The brief says the purpose of the New York May petition deadline is to stop “sore losers”. But in Anderson v Celebrezze, the 1983 U.S. Supreme Court decision that struck down Ohio’s March petition deadline, the candidate who had filed the case, John B. Anderson, independent presidential candidate in 1980, was also a “sore loser”. The Anderson decision says that early deadlines cannot be used to block “sore losers”. If a state wants to block “sore losers”, it can do so with a law that applies specifically to that issue. But it can’t just depend on early deadlines to block sore losers, because an early deadline blocks many other candidates who are not sore losers.
The decision says there is a “mountain of precedent” that independent candidate petition deadlines can be earlier than primary day, but it doesn’t cite a single such precedent, except for Stevenson v Illinois State Board of Elections. The brief fails to say that the Stevenson precedent was reversed by a later decision of the Seventh Circuit, Lee v Keith. The brief also cites McLain v Meier (1988), and Rainbow Coalition of Oklahoma v Oklahoma State Election Board, but neither of those cases involved independent candidates. Instead they concerned petitions to create a new party, and in both states (North Dakota and Oklahoma) the law required new parties to nominate by primary, so the courts upheld those deadlines so as to give the new party its own primary. The brief inaccurately says the Oklahoma case is about the “independent filing deadline”.
Other precedents relied on by the brief concerned petition deadlines that were on primary day, or the day before the primary. But the New York deadline is a month before the primary.
The brief says the New York deadline should be upheld because some independent candidates other than Mayor Byron Brown succeeded in getting on the ballot this year. But that is no defense, because in Anderson v Celebrezze, that was also true. The Anderson decision, footnote 12, notes that five presidential candidates managed to meet the Ohio deadline in 1980, but that didn’t save the Ohio deadline from being struck down.
The brief says New York’s ballot access is “quite liberal” because the state lets primary voters sign for an independent. But that is true for all states, except Texas (Minnesota has language on its petition saying the signer doesn’t intend to vote in the primary for that particular office, but the law has no teeth because no one can know if a signer voted for any particular office in the primary, due to the secret ballot).
On September 2, Jason Gonzales, an Illinois candidate for the legislature in 2016, asked the U.S. Supreme Court to hear his case. Gonzales v Madigan, 21-352. Here is the cert petition. The case began when incumbent Illinois representative Michael Madigan recruited two candidates to run in the Democratic primary. Both candidates had Hispanic surnames. Madigan was already facing Jason Gonzales and the district was majority-Hispanic. Gonzales sued, presenting evidence that the two candidates recruited by Madigan were not bona fide candidates, but were merely brought into the primary to split the Hispanic vote. The Seventh Circuit in 1974 had ruled that bringing sham candidates into an election can violate the U.S. Constitution.
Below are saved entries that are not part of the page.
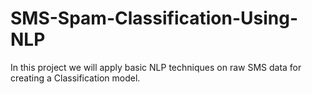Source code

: # SMS-Spam-Classification-Using-NLP
In this project we will apply basic NLP techniques on raw SMS data for creating a Classification model.
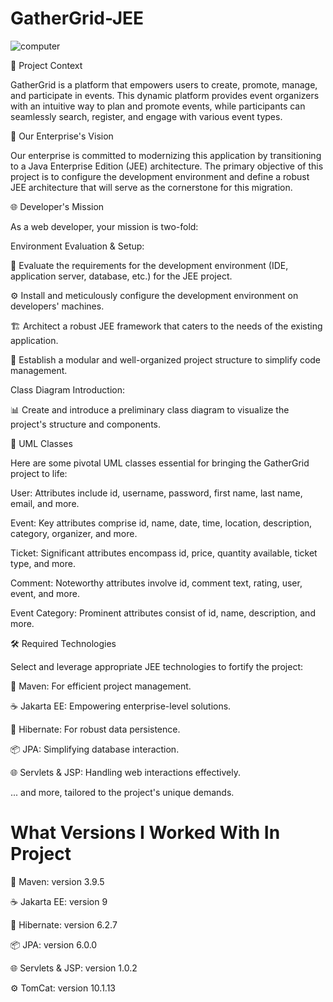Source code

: # GatherGrid-JEE

![computer](https://github.com/mjidelouss/Black-Jack/blob/main/gatherGrid.png)

🚀 Project Context

GatherGrid is a platform that empowers users to create, promote, manage, and participate in events. This dynamic platform provides event organizers with an intuitive way to plan and promote events, while participants can seamlessly search, register, and engage with various event types.

🏢 Our Enterprise's Vision

Our enterprise is committed to modernizing this application by transitioning to a Java Enterprise Edition (JEE) architecture. The primary objective of this project is to configure the development environment and define a robust JEE architecture that will serve as the cornerstone for this migration.

🌐 Developer's Mission

As a web developer, your mission is two-fold:

Environment Evaluation & Setup:

🧐 Evaluate the requirements for the development environment (IDE, application server, database, etc.) for the JEE project.

⚙️ Install and meticulously configure the development environment on developers' machines.

🏗️ Architect a robust JEE framework that caters to the needs of the existing application.

📁 Establish a modular and well-organized project structure to simplify code management.

Class Diagram Introduction:

📊 Create and introduce a preliminary class diagram to visualize the project's structure and components.

🧩 UML Classes

Here are some pivotal UML classes essential for bringing the GatherGrid project to life:

User: Attributes include id, username, password, first name, last name, email, and more.

Event: Key attributes comprise id, name, date, time, location, description, category, organizer, and more.

Ticket: Significant attributes encompass id, price, quantity available, ticket type, and more.

Comment: Noteworthy attributes involve id, comment text, rating, user, event, and more.

Event Category: Prominent attributes consist of id, name, description, and more.

🛠️ Required Technologies

Select and leverage appropriate JEE technologies to fortify the project:

🧰 Maven: For efficient project management.

☕ Jakarta EE: Empowering enterprise-level solutions.

💼 Hibernate: For robust data persistence.

📦 JPA: Simplifying database interaction.

🌐 Servlets & JSP: Handling web interactions effectively.

... and more, tailored to the project's unique demands.

# What Versions I Worked With In Project

🧰 Maven: version 3.9.5

☕ Jakarta EE: version 9

💼 Hibernate: version 6.2.7

📦 JPA: version 6.0.0

🌐 Servlets & JSP: version 1.0.2

⚙️ TomCat: version 10.1.13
Gonazles lost in the U.S. District Court and the Seventh Circuit, despite the 1974 precedent. Illinois is in the Seventh Circuit.
On September 7, the Erie County, New York, Board of Elections filed a notice of appeal in Meadors v Erie County Board of Elections, the case over the May petition deadline in New York state. Oddly, though, the Board voted not to appeal the state court decision that also enjoined the deadline.
On July 30, the Ninth Circuit struck down Alaska’s $500 campaign contribution limit in Thompson v Hebdon, 17-35019. On August 20, the court asked both sides to file briefs on whether the case should receive a hearing en banc. The briefs are due September 10. Thanks to the Institute for Free Speech for this news. The original decision on July 30 had been 2-1.
This case is very old. Originally the Ninth Circuit had upheld the limit, and then the U.S. Supreme Court had sent the case back to the Ninth Circuit with instructions to rehear it. Another issue in the case is the Alaska law that says candidates may only receive a small amount of donations from individuals who live outside Alaska.